[Source texts of formatted documents]
>>>

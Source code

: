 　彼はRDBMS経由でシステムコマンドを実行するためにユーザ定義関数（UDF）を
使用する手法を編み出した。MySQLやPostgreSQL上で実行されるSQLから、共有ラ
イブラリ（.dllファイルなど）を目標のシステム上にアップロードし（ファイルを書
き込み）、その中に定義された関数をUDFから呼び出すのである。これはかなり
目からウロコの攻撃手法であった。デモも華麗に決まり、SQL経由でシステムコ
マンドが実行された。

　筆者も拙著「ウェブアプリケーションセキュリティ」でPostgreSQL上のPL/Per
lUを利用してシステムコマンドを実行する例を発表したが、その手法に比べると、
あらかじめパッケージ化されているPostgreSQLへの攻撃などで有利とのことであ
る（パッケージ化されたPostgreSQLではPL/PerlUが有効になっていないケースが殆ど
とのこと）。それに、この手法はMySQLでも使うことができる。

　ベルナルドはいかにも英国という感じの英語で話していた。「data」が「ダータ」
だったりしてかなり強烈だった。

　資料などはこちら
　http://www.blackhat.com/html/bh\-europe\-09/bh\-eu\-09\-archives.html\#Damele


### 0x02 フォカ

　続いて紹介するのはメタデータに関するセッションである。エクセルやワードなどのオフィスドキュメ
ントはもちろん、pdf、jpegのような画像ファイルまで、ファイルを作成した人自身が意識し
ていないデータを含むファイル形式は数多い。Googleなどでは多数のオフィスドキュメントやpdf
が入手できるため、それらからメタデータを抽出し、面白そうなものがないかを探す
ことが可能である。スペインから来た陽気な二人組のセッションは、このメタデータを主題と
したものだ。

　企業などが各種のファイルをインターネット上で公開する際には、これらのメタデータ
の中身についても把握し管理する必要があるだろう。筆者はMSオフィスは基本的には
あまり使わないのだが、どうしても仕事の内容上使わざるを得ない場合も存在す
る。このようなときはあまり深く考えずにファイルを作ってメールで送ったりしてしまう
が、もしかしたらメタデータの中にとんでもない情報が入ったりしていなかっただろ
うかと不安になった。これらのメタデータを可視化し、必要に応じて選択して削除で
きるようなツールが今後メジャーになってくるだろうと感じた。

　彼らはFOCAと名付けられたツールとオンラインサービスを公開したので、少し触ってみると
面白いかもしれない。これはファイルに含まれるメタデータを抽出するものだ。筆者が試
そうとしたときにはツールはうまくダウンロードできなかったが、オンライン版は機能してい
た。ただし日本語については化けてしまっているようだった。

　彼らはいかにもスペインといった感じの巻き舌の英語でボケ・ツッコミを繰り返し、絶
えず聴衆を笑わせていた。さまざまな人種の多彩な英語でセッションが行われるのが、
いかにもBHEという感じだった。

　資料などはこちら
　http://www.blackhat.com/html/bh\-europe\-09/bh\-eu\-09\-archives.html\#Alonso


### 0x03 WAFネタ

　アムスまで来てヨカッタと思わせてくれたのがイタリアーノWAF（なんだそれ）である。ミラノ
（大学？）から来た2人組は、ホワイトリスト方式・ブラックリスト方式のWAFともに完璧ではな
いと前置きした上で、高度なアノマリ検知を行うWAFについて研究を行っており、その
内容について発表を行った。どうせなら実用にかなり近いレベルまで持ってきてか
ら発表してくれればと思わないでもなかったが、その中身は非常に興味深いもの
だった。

<<<

- TASK BRIEF
A full, exact copy of the entries is required. Return it.

- EXERCISE RESULT
Source code

: 　彼はRDBMS経由でシステムコマンドを実行するためにユーザ定義関数（UDF）を
使用する手法を編み出した。MySQLやPostgreSQL上で実行されるSQLから、共有ラ
イブラリ（.dllファイルなど）を目標のシステム上にアップロードし（ファイルを書
き込み）、その中に定義された関数をUDFから呼び出すのである。これはかなり
目からウロコの攻撃手法であった。デモも華麗に決まり、SQL経由でシステムコ
マンドが実行された。

　筆者も拙著「ウェブアプリケーションセキュリティ」でPostgreSQL上のPL/Per
lUを利用してシステムコマンドを実行する例を発表したが、その手法に比べると、
あらかじめパッケージ化されているPostgreSQLへの攻撃などで有利とのことであ
る（パッケージ化されたPostgreSQLではPL/PerlUが有効になっていないケースが殆ど
とのこと）。それに、この手法はMySQLでも使うことができる。

　ベルナルドはいかにも英国という感じの英語で話していた。「data」が「ダータ」
だったりしてかなり強烈だった。

　資料などはこちら
　http://www.blackhat.com/html/bh\-europe\-09/bh\-eu\-09\-archives.html\#Damele


### 0x02 フォカ

　続いて紹介するのはメタデータに関するセッションである。エクセルやワードなどのオフィスドキュメ
ントはもちろん、pdf、jpegのような画像ファイルまで、ファイルを作成した人自身が意識し
ていないデータを含むファイル形式は数多い。Googleなどでは多数のオフィスドキュメントやpdf
が入手できるため、それらからメタデータを抽出し、面白そうなものがないかを探す
ことが可能である。スペインから来た陽気な二人組のセッションは、このメタデータを主題と
したものだ。

　企業などが各種のファイルをインターネット上で公開する際には、これらのメタデータ
の中身についても把握し管理する必要があるだろう。筆者はMSオフィスは基本的には
あまり使わないのだが、どうしても仕事の内容上使わざるを得ない場合も存在す
る。このようなときはあまり深く考えずにファイルを作ってメールで送ったりしてしまう
が、もしかしたらメタデータの中にとんでもない情報が入ったりしていなかっただろ
うかと不安になった。これらのメタデータを可視化し、必要に応じて選択して削除で
きるようなツールが今後メジャーになってくるだろうと感じた。

　彼らはFOCAと名付けられたツールとオンラインサービスを公開したので、少し触ってみると
面白いかもしれない。これはファイルに含まれるメタデータを抽出するものだ。筆者が試
そうとしたときにはツールはうまくダウンロードできなかったが、オンライン版は機能してい
た。ただし日本語については化けてしまっているようだった。

　彼らはいかにもスペインといった感じの巻き舌の英語でボケ・ツッコミを繰り返し、絶
えず聴衆を笑わせていた。さまざまな人種の多彩な英語でセッションが行われるのが、
いかにもBHEという感じだった。

　資料などはこちら
　http://www.blackhat.com/html/bh\-europe\-09/bh\-eu\-09\-archives.html\#Alonso


### 0x03 WAFネタ

　アムスまで来てヨカッタと思わせてくれたのがイタリアーノWAF（なんだそれ）である。ミラノ
（大学？）から来た2人組は、ホワイトリスト方式・ブラックリスト方式のWAFともに完璧ではな
いと前置きした上で、高度なアノマリ検知を行うWAFについて研究を行っており、その
内容について発表を行った。どうせなら実用にかなり近いレベルまで持ってきてか
ら発表してくれればと思わないでもなかったが、その中身は非常に興味深いもの
だった。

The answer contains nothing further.